You can’t just go around changing the names of world-class business schools.
The lawn at the Graduate School of Business—that is, the GSB—doesn’t see a whole lot of action. At other schools, gently sloping, emerald-green lawns are a kind of second home to students: reading, sleeping, listening to music, talking in circles, playing hackysack, and generally being the sort of archetypal college students that appear on the cover of every school’s admissions packet. Here, on those few days when the grass is not covered in a layer of gritty ice that the wind picks up and hurls at passersby at the slightest provocation, no one—not undergrads, not Labbies, not harassed-looking business students frantically striding around in suits—sets foot on the grass. Indeed, the lawn’s only company is the massive silver sign marking the edifice as the GSB. Or it was, at least, until November 6.
It was on November 6 that alumnus David Booth’s record-smashing $300 million donation to the GSB was announced. The gift is to be used to woo prominent would-be faculty members and develop international programs, and has no strings attached. None, that is, save one: The GSB is dead. The sun rose that November day on the GSB and set instead on the University of Chicago Booth School of Business, and the sign was replaced to mark the switch.
Nearly three months later, most students seem mildly troubled by the name change, and it doesn’t help matters that no one knows what exactly they should be calling the thing. While the University has been pushing wholeheartedly for “Chicago Booth”—sweatshirts branded as such were ready to go on the night of the donation’s announcement—students mostly hover between “the Booth school” and “the BSB.” Others have dismissed the switch altogether, steadfastly refusing to call the GSB anything else than what it has always been. Everyone else is vaguely apologetic about the whole thing, hurrying through any mention of the school and shrugging at listeners as if to say, “I know, I know. The GSB. Just play along.”

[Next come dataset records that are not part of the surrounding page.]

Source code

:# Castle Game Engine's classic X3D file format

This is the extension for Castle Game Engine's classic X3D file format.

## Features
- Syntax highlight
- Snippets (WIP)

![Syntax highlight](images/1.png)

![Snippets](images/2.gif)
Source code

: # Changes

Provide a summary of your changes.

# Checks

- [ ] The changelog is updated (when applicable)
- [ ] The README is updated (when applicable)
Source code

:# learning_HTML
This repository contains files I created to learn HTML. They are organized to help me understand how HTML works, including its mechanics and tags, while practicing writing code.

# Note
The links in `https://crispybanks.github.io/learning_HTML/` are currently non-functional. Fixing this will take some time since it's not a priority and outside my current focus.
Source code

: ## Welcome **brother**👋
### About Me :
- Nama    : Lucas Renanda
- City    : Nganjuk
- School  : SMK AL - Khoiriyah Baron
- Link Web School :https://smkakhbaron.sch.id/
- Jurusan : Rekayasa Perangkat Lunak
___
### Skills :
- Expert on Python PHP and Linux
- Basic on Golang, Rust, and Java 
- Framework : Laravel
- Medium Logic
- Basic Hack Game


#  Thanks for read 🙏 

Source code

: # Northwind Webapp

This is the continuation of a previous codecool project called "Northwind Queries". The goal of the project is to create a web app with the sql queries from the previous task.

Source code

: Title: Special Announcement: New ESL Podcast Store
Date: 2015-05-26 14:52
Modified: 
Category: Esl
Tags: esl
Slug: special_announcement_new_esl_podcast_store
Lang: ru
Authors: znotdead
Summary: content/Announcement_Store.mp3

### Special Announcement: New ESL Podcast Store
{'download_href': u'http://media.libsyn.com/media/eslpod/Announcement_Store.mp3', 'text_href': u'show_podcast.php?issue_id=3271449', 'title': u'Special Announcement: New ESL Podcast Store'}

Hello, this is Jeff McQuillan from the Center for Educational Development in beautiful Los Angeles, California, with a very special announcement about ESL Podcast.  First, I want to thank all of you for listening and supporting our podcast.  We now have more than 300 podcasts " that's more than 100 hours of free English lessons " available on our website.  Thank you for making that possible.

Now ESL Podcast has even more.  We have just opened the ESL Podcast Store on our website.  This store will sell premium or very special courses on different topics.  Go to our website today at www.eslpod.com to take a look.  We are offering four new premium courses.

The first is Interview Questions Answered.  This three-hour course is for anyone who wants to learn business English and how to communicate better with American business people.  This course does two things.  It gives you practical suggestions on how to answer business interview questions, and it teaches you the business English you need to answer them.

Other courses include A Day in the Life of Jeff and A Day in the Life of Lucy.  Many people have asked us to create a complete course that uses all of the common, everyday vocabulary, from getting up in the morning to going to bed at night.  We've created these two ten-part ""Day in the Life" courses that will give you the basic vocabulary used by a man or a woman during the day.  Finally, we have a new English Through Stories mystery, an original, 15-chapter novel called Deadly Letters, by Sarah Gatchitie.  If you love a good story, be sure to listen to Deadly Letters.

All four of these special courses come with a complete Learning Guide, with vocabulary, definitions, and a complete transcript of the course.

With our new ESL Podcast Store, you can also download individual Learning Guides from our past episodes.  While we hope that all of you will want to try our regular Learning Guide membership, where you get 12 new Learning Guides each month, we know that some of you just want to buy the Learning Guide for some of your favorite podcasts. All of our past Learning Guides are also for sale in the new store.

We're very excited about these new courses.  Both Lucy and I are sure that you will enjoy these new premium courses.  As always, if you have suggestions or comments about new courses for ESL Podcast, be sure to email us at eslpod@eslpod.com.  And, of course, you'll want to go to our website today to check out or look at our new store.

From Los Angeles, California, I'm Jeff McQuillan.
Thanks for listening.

And there are other questions. What if the general manager at Toys ‘R’ Us—the apocalypse might not have investment banks, but it will probably still have toys—doesn’t know what the line that says “Chicago Booth” on your résumé is supposed to mean? Perhaps the people at Toys ‘R’ Us will think that it was an online program or some lesser suburban academy, or maybe just some kind of booth somewhere in the Windy City that emits little slips of paper that say “M.B.A.” Maybe there should there be an asterisk, a little ahem, to say, oh, you know, the famous one, with all those famous professors and theories—right, and the donation.
There is, in fact, a Chicago booth. It’s about the size of a person and stuck squarely in the middle of the driveway leading out of the parking lot underneath the GS—er, Booth, and helps keep the parking attendant safe from the icy horrors of Chicago. The booth is maroon, as all good things are, and proudly bears the emblem “Chicago Booth.” It’s no one’s fault that the donor at large shares his last name with a common noun, but there it is: It’s a Chicago booth.
So what, then, is in a name? What is Chicago Booth if no one knows what it is, if it can simultaneously refer with no obvious distinction to one of the greatest business institutions in the world and a hut that keeps one man warm?
This is a school that has famously struggled to find a way to give itself a name that more than five percent of the population will know—some lasso to tie together Milton Friedman and nuclear reactions and sociology and the press, something to put on sweatshirts that doesn’t make the Office of College Admissions cringe, somewhere for alumni like David Booth to emblazon their generous gifts on plaques and oversized signs on lawns. The name change and the cost of scraping off the GSB’s name from every frosted-glass surface on campus are not the caveat of an alumnus. Rather, this the U of C taking the advice dispensed in every elementary business class: Make yourself into a brand.
So yes, students are confused and have new e-mail addresses and business cards, and the lawn has a new sign. But with $300 million and the chance to create a name for a graduate school at a chronically obscure university, it might just be worth it.